Work order => Search the listing for the word "before" and say how many lines have it, nothing besides.

Data for review =>

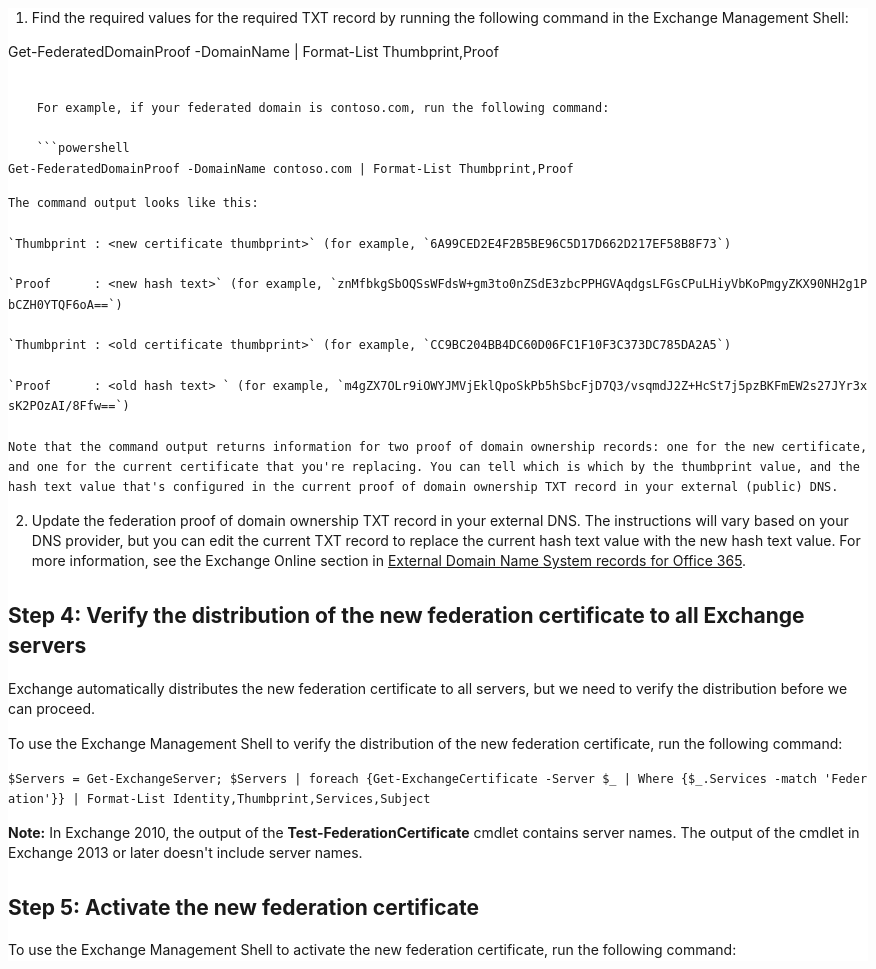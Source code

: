 1.  Find the required values for the required TXT record by running the following command in the Exchange Management Shell:
    
    ```powershell
Get-FederatedDomainProof -DomainName <Domain> | Format-List Thumbprint,Proof
```
    
    For example, if your federated domain is contoso.com, run the following command:
    
    ```powershell
Get-FederatedDomainProof -DomainName contoso.com | Format-List Thumbprint,Proof
```
    
    The command output looks like this:
    
    `Thumbprint : <new certificate thumbprint>` (for example, `6A99CED2E4F2B5BE96C5D17D662D217EF58B8F73`)
    
    `Proof      : <new hash text>` (for example, `znMfbkgSbOQSsWFdsW+gm3to0nZSdE3zbcPPHGVAqdgsLFGsCPuLHiyVbKoPmgyZKX90NH2g1PbCZH0YTQF6oA==`)
    
    `Thumbprint : <old certificate thumbprint>` (for example, `CC9BC204BB4DC60D06FC1F10F3C373DC785DA2A5`)
    
    `Proof      : <old hash text> ` (for example, `m4gZX7OLr9iOWYJMVjEklQpoSkPb5hSbcFjD7Q3/vsqmdJ2Z+HcSt7j5pzBKFmEW2s27JYr3xsK2POzAI/8Ffw==`)
    
    Note that the command output returns information for two proof of domain ownership records: one for the new certificate, and one for the current certificate that you're replacing. You can tell which is which by the thumbprint value, and the hash text value that's configured in the current proof of domain ownership TXT record in your external (public) DNS.

2.  Update the federation proof of domain ownership TXT record in your external DNS. The instructions will vary based on your DNS provider, but you can edit the current TXT record to replace the current hash text value with the new hash text value. For more information, see the Exchange Online section in [External Domain Name System records for Office 365](https://go.microsoft.com/fwlink/p/?linkid=265522).

## Step 4: Verify the distribution of the new federation certificate to all Exchange servers

Exchange automatically distributes the new federation certificate to all servers, but we need to verify the distribution before we can proceed.

To use the Exchange Management Shell to verify the distribution of the new federation certificate, run the following command:

    $Servers = Get-ExchangeServer; $Servers | foreach {Get-ExchangeCertificate -Server $_ | Where {$_.Services -match 'Federation'}} | Format-List Identity,Thumbprint,Services,Subject

**Note:** In Exchange 2010, the output of the **Test-FederationCertificate** cmdlet contains server names. The output of the cmdlet in Exchange 2013 or later doesn't include server names.

## Step 5: Activate the new federation certificate

To use the Exchange Management Shell to activate the new federation certificate, run the following command:
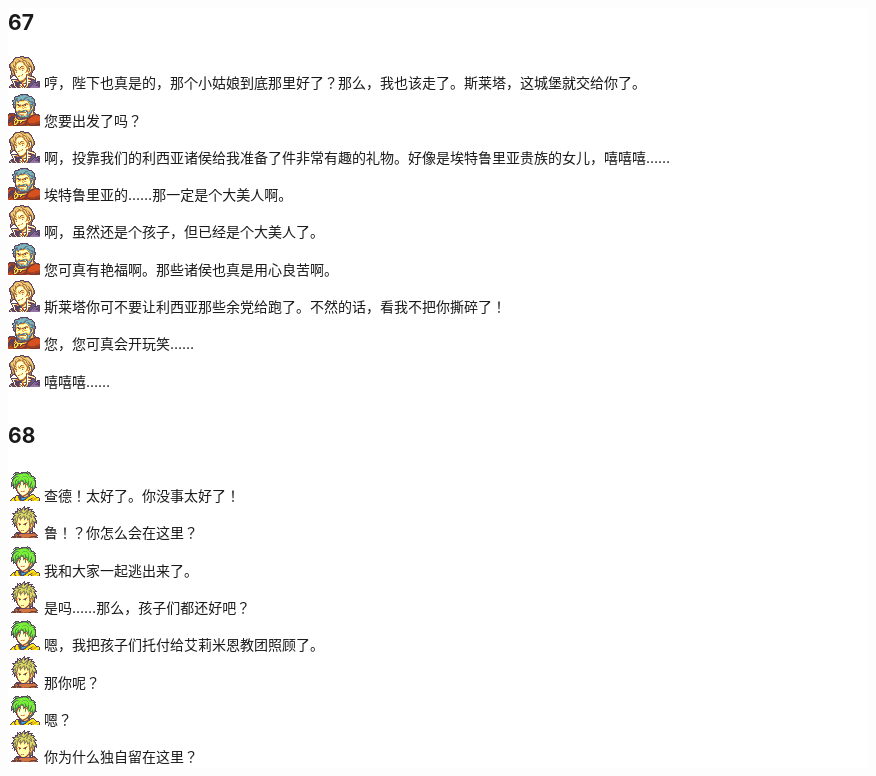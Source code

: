 ## 67
  
![头像42](img/p42.png) 哼，陛下也真是的，那个小姑娘到底那里好了？那么，我也该走了。斯莱塔，这城堡就交给你了。  
![头像39](img/p39.png) 您要出发了吗？  
![头像42](img/p42.png) 啊，投靠我们的利西亚诸侯给我准备了件非常有趣的礼物。好像是埃特鲁里亚贵族的女儿，嘻嘻嘻……  
![头像39](img/p39.png) 埃特鲁里亚的……那一定是个大美人啊。  
![头像42](img/p42.png) 啊，虽然还是个孩子，但已经是个大美人了。  
![头像39](img/p39.png) 您可真有艳福啊。那些诸侯也真是用心良苦啊。  
![头像42](img/p42.png) 斯莱塔你可不要让利西亚那些余党给跑了。不然的话，看我不把你撕碎了！  
![头像39](img/p39.png) 您，您可真会开玩笑……  
![头像42](img/p42.png) 嘻嘻嘻……

## 68
  
![头像21](img/p21.png) 查德！太好了。你没事太好了！  
![头像11](img/p11.png) 鲁！？你怎么会在这里？  
![头像21](img/p21.png) 我和大家一起逃出来了。  
![头像11](img/p11.png) 是吗……那么，孩子们都还好吧？  
![头像21](img/p21.png) 嗯，我把孩子们托付给艾莉米恩教团照顾了。  
![头像11](img/p11.png) 那你呢？  
![头像21](img/p21.png) 嗯？  
![头像11](img/p11.png) 你为什么独自留在这里？  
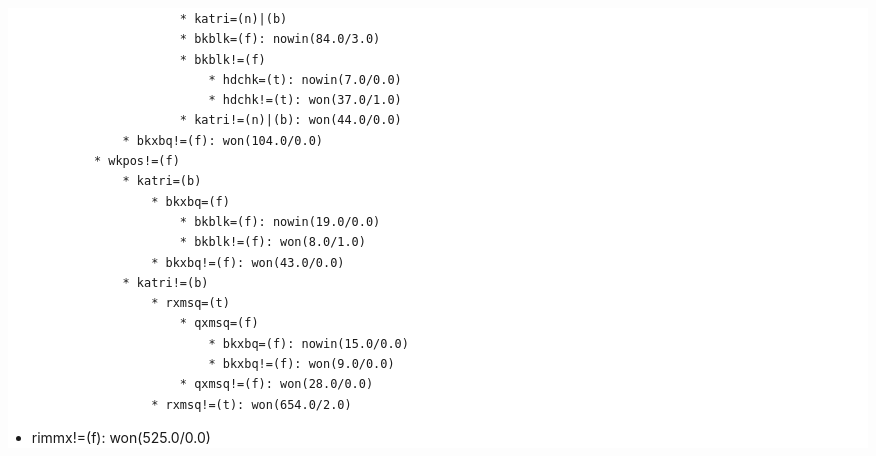 							* katri=(n)|(b)
							* bkblk=(f): nowin(84.0/3.0)
							* bkblk!=(f)
								* hdchk=(t): nowin(7.0/0.0)
								* hdchk!=(t): won(37.0/1.0)
							* katri!=(n)|(b): won(44.0/0.0)
					* bkxbq!=(f): won(104.0/0.0)
				* wkpos!=(f)
					* katri=(b)
						* bkxbq=(f)
							* bkblk=(f): nowin(19.0/0.0)
							* bkblk!=(f): won(8.0/1.0)
						* bkxbq!=(f): won(43.0/0.0)
					* katri!=(b)
						* rxmsq=(t)
							* qxmsq=(f)
								* bkxbq=(f): nowin(15.0/0.0)
								* bkxbq!=(f): won(9.0/0.0)
							* qxmsq!=(f): won(28.0/0.0)
						* rxmsq!=(t): won(654.0/2.0)
* rimmx!=(f): won(525.0/0.0)


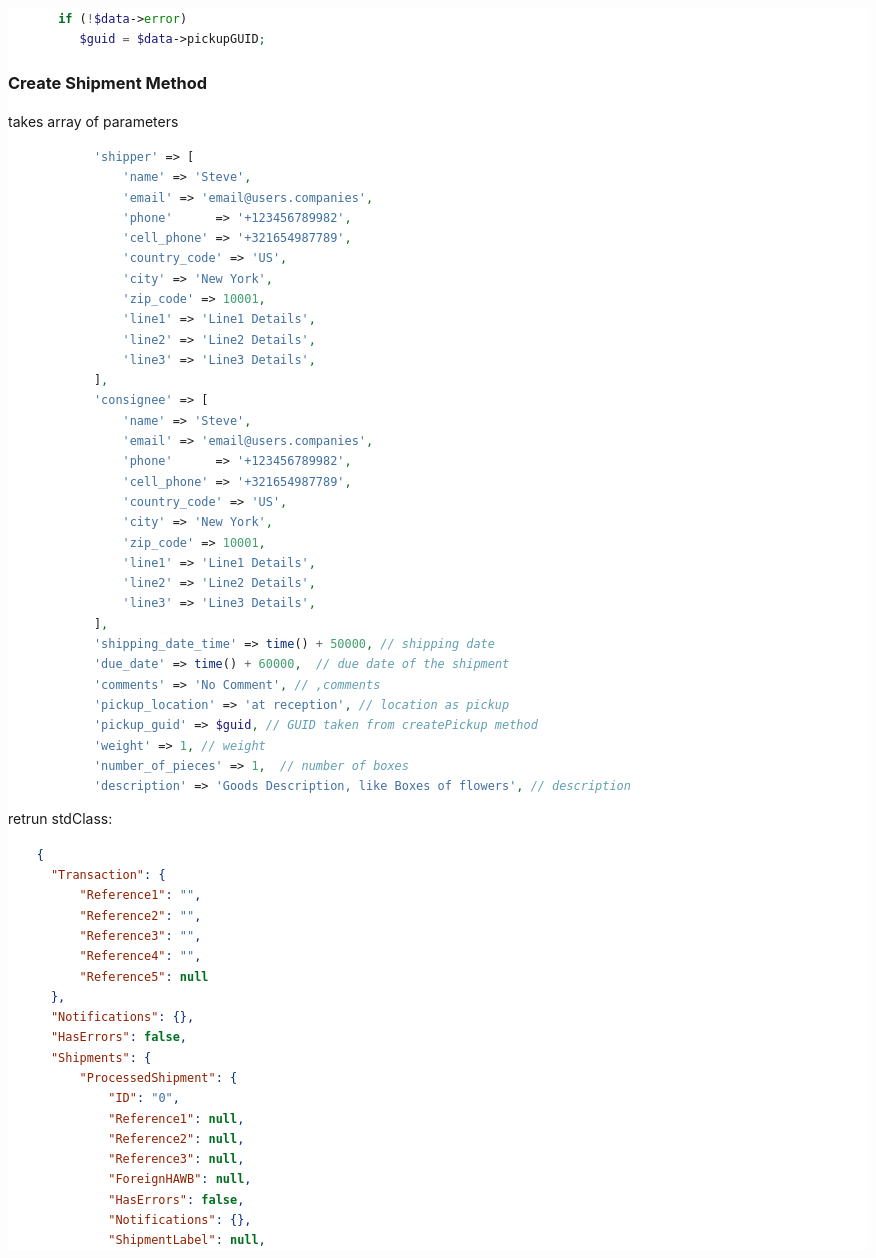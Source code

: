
 ``` php 
       if (!$data->error)
          $guid = $data->pickupGUID;
```
    
    
### Create Shipment Method

  takes array of parameters
```php
            'shipper' => [
                'name' => 'Steve', 
                'email' => 'email@users.companies', 
                'phone'      => '+123456789982',
                'cell_phone' => '+321654987789',
                'country_code' => 'US',
                'city' => 'New York',
                'zip_code' => 10001,
                'line1' => 'Line1 Details',
                'line2' => 'Line2 Details',
                'line3' => 'Line3 Details',
            ],
            'consignee' => [
                'name' => 'Steve',
                'email' => 'email@users.companies',
                'phone'      => '+123456789982',
                'cell_phone' => '+321654987789',
                'country_code' => 'US',
                'city' => 'New York',
                'zip_code' => 10001,
                'line1' => 'Line1 Details',
                'line2' => 'Line2 Details',
                'line3' => 'Line3 Details',
            ],
            'shipping_date_time' => time() + 50000, // shipping date
            'due_date' => time() + 60000,  // due date of the shipment
            'comments' => 'No Comment', // ,comments
            'pickup_location' => 'at reception', // location as pickup
            'pickup_guid' => $guid, // GUID taken from createPickup method
            'weight' => 1, // weight
            'number_of_pieces' => 1,  // number of boxes
            'description' => 'Goods Description, like Boxes of flowers', // description
```

   retrun stdClass:
``` json
    {
      "Transaction": {
          "Reference1": "",
          "Reference2": "",
          "Reference3": "",
          "Reference4": "",
          "Reference5": null
      },
      "Notifications": {},
      "HasErrors": false,
      "Shipments": {
          "ProcessedShipment": {
              "ID": "0",
              "Reference1": null,
              "Reference2": null,
              "Reference3": null,
              "ForeignHAWB": null,
              "HasErrors": false,
              "Notifications": {},
              "ShipmentLabel": null,
```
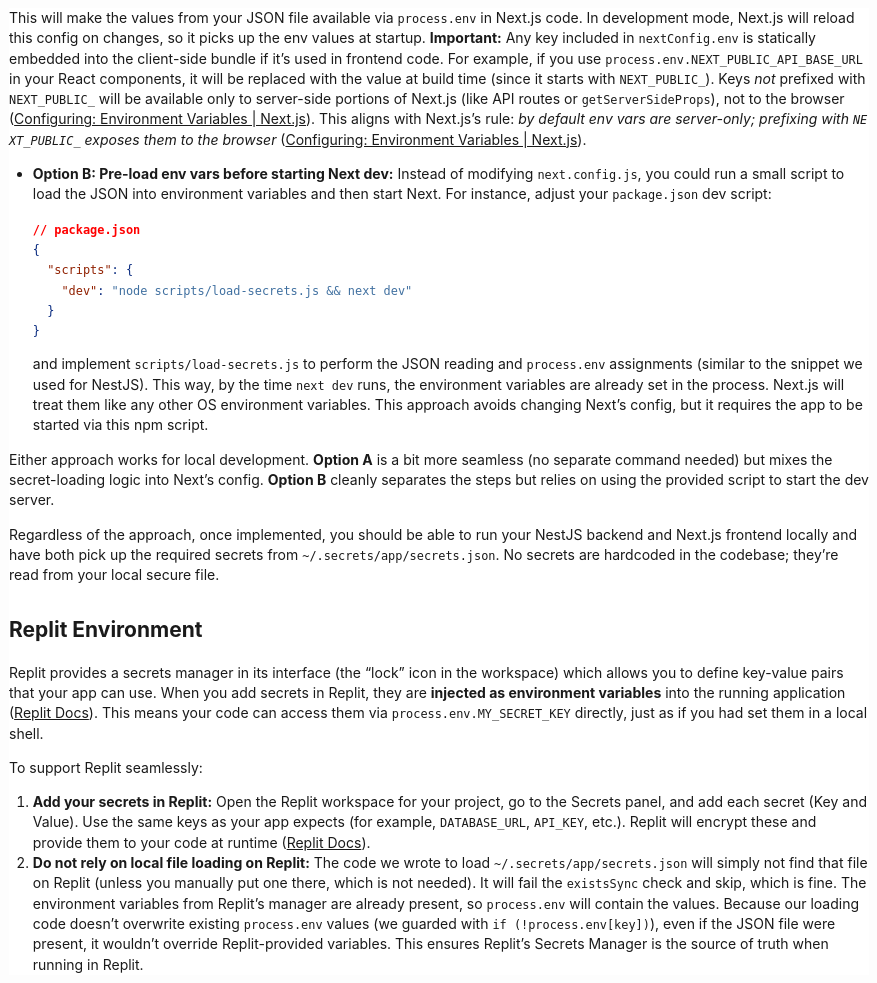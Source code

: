   This will make the values from your JSON file available via `process.env` in Next.js code. In development mode, Next.js will reload this config on changes, so it picks up the env values at startup. **Important:** Any key included in `nextConfig.env` is statically embedded into the client-side bundle if it’s used in frontend code. For example, if you use `process.env.NEXT_PUBLIC_API_BASE_URL` in your React components, it will be replaced with the value at build time (since it starts with `NEXT_PUBLIC_`). Keys *not* prefixed with `NEXT_PUBLIC_` will be available only to server-side portions of Next.js (like API routes or `getServerSideProps`), not to the browser ([Configuring: Environment Variables | Next.js](https://nextjs.org/docs/pages/building-your-application/configuring/environment-variables#:~:text=By%20default%2C%20environment%20variables%20are,next%20build)). This aligns with Next.js’s rule: *by default env vars are server-only; prefixing with `NEXT_PUBLIC_` exposes them to the browser* ([Configuring: Environment Variables | Next.js](https://nextjs.org/docs/pages/building-your-application/configuring/environment-variables#:~:text=By%20default%2C%20environment%20variables%20are,next%20build)).

- **Option B: Pre-load env vars before starting Next dev:** Instead of modifying `next.config.js`, you could run a small script to load the JSON into environment variables and then start Next. For instance, adjust your `package.json` dev script:

  ```json
  // package.json
  {
    "scripts": {
      "dev": "node scripts/load-secrets.js && next dev"
    }
  }
  ```

  and implement `scripts/load-secrets.js` to perform the JSON reading and `process.env` assignments (similar to the snippet we used for NestJS). This way, by the time `next dev` runs, the environment variables are already set in the process. Next.js will treat them like any other OS environment variables. This approach avoids changing Next’s config, but it requires the app to be started via this npm script.

Either approach works for local development. **Option A** is a bit more seamless (no separate command needed) but mixes the secret-loading logic into Next’s config. **Option B** cleanly separates the steps but relies on using the provided script to start the dev server.

Regardless of the approach, once implemented, you should be able to run your NestJS backend and Next.js frontend locally and have both pick up the required secrets from `~/.secrets/app/secrets.json`. No secrets are hardcoded in the codebase; they’re read from your local secure file.

## Replit Environment

Replit provides a secrets manager in its interface (the “lock” icon in the workspace) which allows you to define key-value pairs that your app can use. When you add secrets in Replit, they are **injected as environment variables** into the running application ([Replit Docs](https://docs.replit.com/replit-workspace/workspace-features/secrets#:~:text=When%20you%20add%20a%20secret%2C,the%20risk%20of%20exposing%20them)). This means your code can access them via `process.env.MY_SECRET_KEY` directly, just as if you had set them in a local shell.

To support Replit seamlessly:

1. **Add your secrets in Replit:** Open the Replit workspace for your project, go to the Secrets panel, and add each secret (Key and Value). Use the same keys as your app expects (for example, `DATABASE_URL`, `API_KEY`, etc.). Replit will encrypt these and provide them to your code at runtime ([Replit Docs](https://docs.replit.com/replit-workspace/workspace-features/secrets#:~:text=When%20you%20add%20a%20secret%2C,the%20risk%20of%20exposing%20them)).
2. **Do not rely on local file loading on Replit:** The code we wrote to load `~/.secrets/app/secrets.json` will simply not find that file on Replit (unless you manually put one there, which is not needed). It will fail the `existsSync` check and skip, which is fine. The environment variables from Replit’s manager are already present, so `process.env` will contain the values. Because our loading code doesn’t overwrite existing `process.env` values (we guarded with `if (!process.env[key])`), even if the JSON file were present, it wouldn’t override Replit-provided variables. This ensures Replit’s Secrets Manager is the source of truth when running in Replit.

Output for this task => 2